Task prompt
Search the material for "browser" and show all lines that contain it.

Given data

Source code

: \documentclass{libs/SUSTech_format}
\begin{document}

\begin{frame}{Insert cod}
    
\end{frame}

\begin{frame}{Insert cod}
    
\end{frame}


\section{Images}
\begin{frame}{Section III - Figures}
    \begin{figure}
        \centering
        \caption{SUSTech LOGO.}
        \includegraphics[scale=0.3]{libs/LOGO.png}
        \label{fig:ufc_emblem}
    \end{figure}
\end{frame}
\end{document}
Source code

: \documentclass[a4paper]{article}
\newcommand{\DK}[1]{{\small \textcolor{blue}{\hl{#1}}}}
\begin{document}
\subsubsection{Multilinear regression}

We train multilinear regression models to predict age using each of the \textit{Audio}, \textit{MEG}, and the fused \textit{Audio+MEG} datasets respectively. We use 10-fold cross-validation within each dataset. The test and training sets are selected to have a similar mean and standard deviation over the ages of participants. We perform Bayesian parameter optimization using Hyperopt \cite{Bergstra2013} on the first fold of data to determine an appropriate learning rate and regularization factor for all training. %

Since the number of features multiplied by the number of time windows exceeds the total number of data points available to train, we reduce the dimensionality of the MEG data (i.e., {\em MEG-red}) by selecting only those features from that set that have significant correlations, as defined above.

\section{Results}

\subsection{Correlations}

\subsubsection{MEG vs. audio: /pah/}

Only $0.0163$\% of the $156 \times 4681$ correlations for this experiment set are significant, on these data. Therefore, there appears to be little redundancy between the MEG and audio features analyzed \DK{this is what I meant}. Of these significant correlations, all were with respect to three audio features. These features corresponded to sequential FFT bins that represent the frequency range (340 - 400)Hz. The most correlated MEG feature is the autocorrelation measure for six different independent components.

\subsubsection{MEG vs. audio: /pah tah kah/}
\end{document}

* * *

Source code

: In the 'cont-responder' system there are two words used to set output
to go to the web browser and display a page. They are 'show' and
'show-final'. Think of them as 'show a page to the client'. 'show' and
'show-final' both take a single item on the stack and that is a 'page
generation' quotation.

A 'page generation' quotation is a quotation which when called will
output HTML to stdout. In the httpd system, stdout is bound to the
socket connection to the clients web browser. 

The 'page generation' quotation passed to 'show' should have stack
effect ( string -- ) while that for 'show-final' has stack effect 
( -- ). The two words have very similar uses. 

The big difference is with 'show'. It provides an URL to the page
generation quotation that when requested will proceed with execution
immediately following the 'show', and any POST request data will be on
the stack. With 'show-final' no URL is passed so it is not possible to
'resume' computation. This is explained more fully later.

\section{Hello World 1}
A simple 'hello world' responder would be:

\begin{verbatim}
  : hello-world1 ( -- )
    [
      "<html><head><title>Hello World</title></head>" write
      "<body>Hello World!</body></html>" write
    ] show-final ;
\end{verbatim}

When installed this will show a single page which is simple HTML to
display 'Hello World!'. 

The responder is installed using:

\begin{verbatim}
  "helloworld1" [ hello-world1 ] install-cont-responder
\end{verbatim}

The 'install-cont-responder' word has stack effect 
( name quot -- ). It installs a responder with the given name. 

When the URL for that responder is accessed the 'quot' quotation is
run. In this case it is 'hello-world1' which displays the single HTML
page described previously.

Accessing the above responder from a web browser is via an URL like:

==

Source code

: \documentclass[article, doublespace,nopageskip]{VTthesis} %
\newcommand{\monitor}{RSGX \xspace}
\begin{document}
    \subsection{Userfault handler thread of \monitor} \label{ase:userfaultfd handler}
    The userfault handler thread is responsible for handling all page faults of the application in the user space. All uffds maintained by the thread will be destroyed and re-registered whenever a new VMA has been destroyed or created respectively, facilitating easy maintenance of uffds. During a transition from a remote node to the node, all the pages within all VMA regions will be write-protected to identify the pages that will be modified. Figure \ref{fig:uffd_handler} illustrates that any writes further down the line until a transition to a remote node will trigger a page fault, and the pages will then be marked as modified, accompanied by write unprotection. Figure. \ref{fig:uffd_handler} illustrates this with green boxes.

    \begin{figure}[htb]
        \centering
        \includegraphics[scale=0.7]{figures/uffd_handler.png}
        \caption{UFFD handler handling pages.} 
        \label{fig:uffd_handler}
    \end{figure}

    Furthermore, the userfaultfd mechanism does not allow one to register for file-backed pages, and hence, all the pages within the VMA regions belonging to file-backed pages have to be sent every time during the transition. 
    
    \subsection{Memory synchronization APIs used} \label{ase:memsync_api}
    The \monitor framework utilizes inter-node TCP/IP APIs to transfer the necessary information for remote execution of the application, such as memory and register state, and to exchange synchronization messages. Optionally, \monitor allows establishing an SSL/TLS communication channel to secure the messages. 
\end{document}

Response
to go to the web browser and display a page. They are 'show' and
socket connection to the clients web browser. 
Accessing the above responder from a web browser is via an URL like:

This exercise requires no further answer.